EXERCISE ▸ Using the material that follows, identify and copy each line with the string "third".

ENTRIES SHOWN ▸
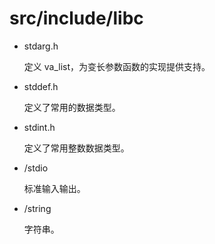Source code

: # src/include/libc

- stdarg.h

    定义 va_list，为变长参数函数的实现提供支持。

- stddef.h

    定义了常用的数据类型。

- stdint.h

    定义了常用整数数据类型。

- /stdio

     标准输入输出。
     
- /string

    字符串。     
     


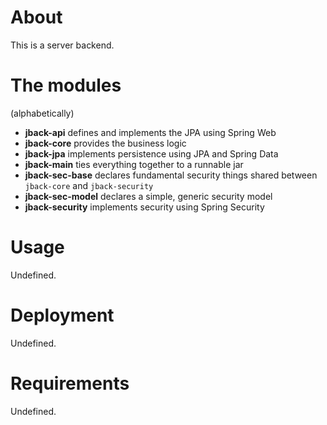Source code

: # About

This is a server backend.

# The modules

(alphabetically)

* **jback-api** defines and implements the JPA using Spring Web
* **jback-core** provides the business logic
* **jback-jpa** implements persistence using JPA and Spring Data 
* **jback-main** ties everything together to a runnable jar
* **jback-sec-base** declares fundamental security things shared between `jback-core` and `jback-security`
* **jback-sec-model** declares a simple, generic security model
* **jback-security** implements security using Spring Security

# Usage 

Undefined.

# Deployment

Undefined.

# Requirements

Undefined.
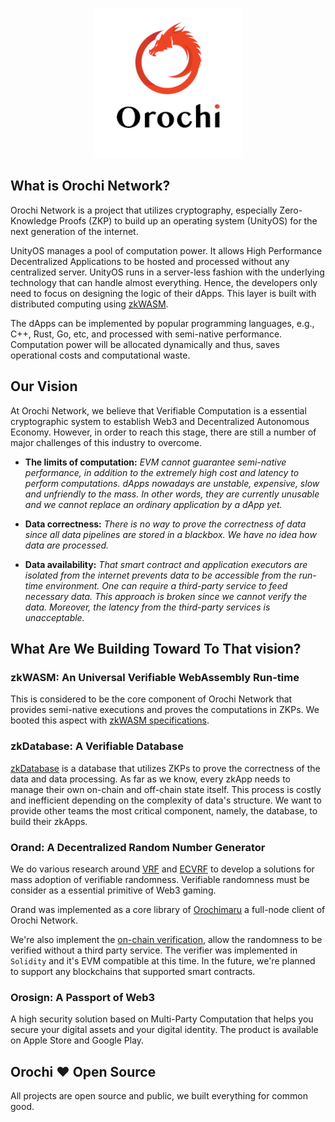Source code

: <p align="center">
    <img src="../assets/orochi-network.png" alt="Orochi Network">
</p>

## What is Orochi Network?

Orochi Network is a project that utilizes cryptography, especially Zero-Knowledge Proofs (ZKP) to build up an operating system (UnityOS) for the next generation of the internet.

UnityOS manages a pool of computation power. It allows High Performance Decentralized Applications to be hosted and processed without any centralized server. UnityOS runs in a server-less fashion with the underlying technology that can handle almost everything. Hence, the developers only need to focus on designing the logic of their dApps. This layer is built with distributed computing using [zkWASM](https://github.com/orochi-network/zkWASM-specs).

The dApps can be implemented by popular programming languages, e.g., C++, Rust, Go, etc, and processed with semi-native performance. Computation power will be allocated dynamically and thus, saves operational costs and computational waste.

## Our Vision

At Orochi Network, we believe that Verifiable Computation is a essential cryptographic system to establish Web3 and Decentralized Autonomous Economy. However, in order to reach this stage, there are still a number of major challenges of this industry to overcome.

- **The limits of computation:** _EVM cannot guarantee semi-native performance, in addition to the extremely high cost and latency to perform computations. dApps nowadays are unstable, expensive, slow and unfriendly to the mass. In other words, they are currently unusable and we cannot replace an ordinary application by a dApp yet._

- **Data correctness:** _There is no way to prove the correctness of data since all data pipelines are stored in a blackbox. We have no idea how data are processed._

- **Data availability:** _That smart contract and application executors are isolated from the internet prevents data to be accessible from the run-time environment. One can require a third-party service to feed necessary data. This approach is broken since we cannot verify the data. Moreover, the latency from the third-party services is unacceptable._

## What Are We Building Toward To That vision?

### zkWASM: An Universal Verifiable WebAssembly Run-time

This is considered to be the core component of Orochi Network that provides semi-native executions and proves the computations in ZKPs. We booted this aspect with [zkWASM specifications](https://github.com/orochi-network/zkWASM-specs).

### zkDatabase: A Verifiable Database

[zkDatabase](https://github.com/orochi-network/zkDatabase) is a database that utilizes ZKPs to prove the correctness of the data and data processing. As far as we know, every zkApp needs to manage their own on-chain and off-chain state itself. This process is costly and inefficient depending on the complexity of data's structure. We want to provide other teams the most critical component, namely, the database, to build their zkApps.

### Orand: A Decentralized Random Number Generator

We do various research around [VRF](../ecvrf/verifiable_random_function.md) and [ECVRF](../ecvrf/ecvrf_summary/introduction.md) to develop a solutions for mass adoption of verifiable randomness. Verifiable randomness must be consider as a essential primitive of Web3 gaming.

Orand was implemented as a core library of [Orochimaru](https://github.com/orochi-network/orochimaru) a full-node client of Orochi Network.

We're also implement the [on-chain verification](https://github.com/orochi-network/orochimaru/tree/main/contracts), allow the randomness to be verified without a third party service. The verifier was implemented in `Solidity` and it's EVM compatible at this time. In the future, we're planned to support any blockchains that supported smart contracts.

### Orosign: A Passport of Web3

A high security solution based on Multi-Party Computation that helps you secure your digital assets and your digital identity. The product is available on Apple Store and Google Play.

## Orochi ❤️ Open Source

All projects are open source and public, we built everything for common good.

<!-- Expect us -->
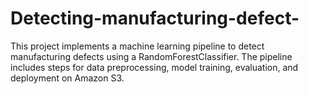 # Detecting-manufacturing-defect-
This project implements a machine learning pipeline to detect manufacturing defects using a RandomForestClassifier. The pipeline includes steps for data preprocessing, model training, evaluation, and deployment on Amazon S3. 
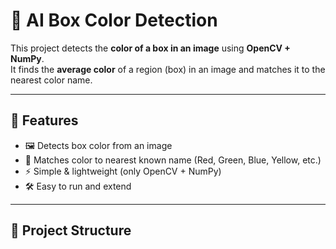 # 🎨 AI Box Color Detection

This project detects the **color of a box in an image** using **OpenCV + NumPy**.  
It finds the **average color** of a region (box) in an image and matches it to the nearest color name.  

---

## 📌 Features
- 🖼 Detects box color from an image  
- 🎯 Matches color to nearest known name (Red, Green, Blue, Yellow, etc.)  
- ⚡ Simple & lightweight (only OpenCV + NumPy)  
- 🛠 Easy to run and extend  

---

## 📂 Project Structure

WRITTEN REPLY ▸
- **Data availability:** _That smart contract and application executors are isolated from the internet prevents data to be accessible from the run-time environment. One can require a third-party service to feed necessary data. This approach is broken since we cannot verify the data. Moreover, the latency from the third-party services is unacceptable._
We're also implement the [on-chain verification](https://github.com/orochi-network/orochimaru/tree/main/contracts), allow the randomness to be verified without a third party service. The verifier was implemented in `Solidity` and it's EVM compatible at this time. In the future, we're planned to support any blockchains that supported smart contracts.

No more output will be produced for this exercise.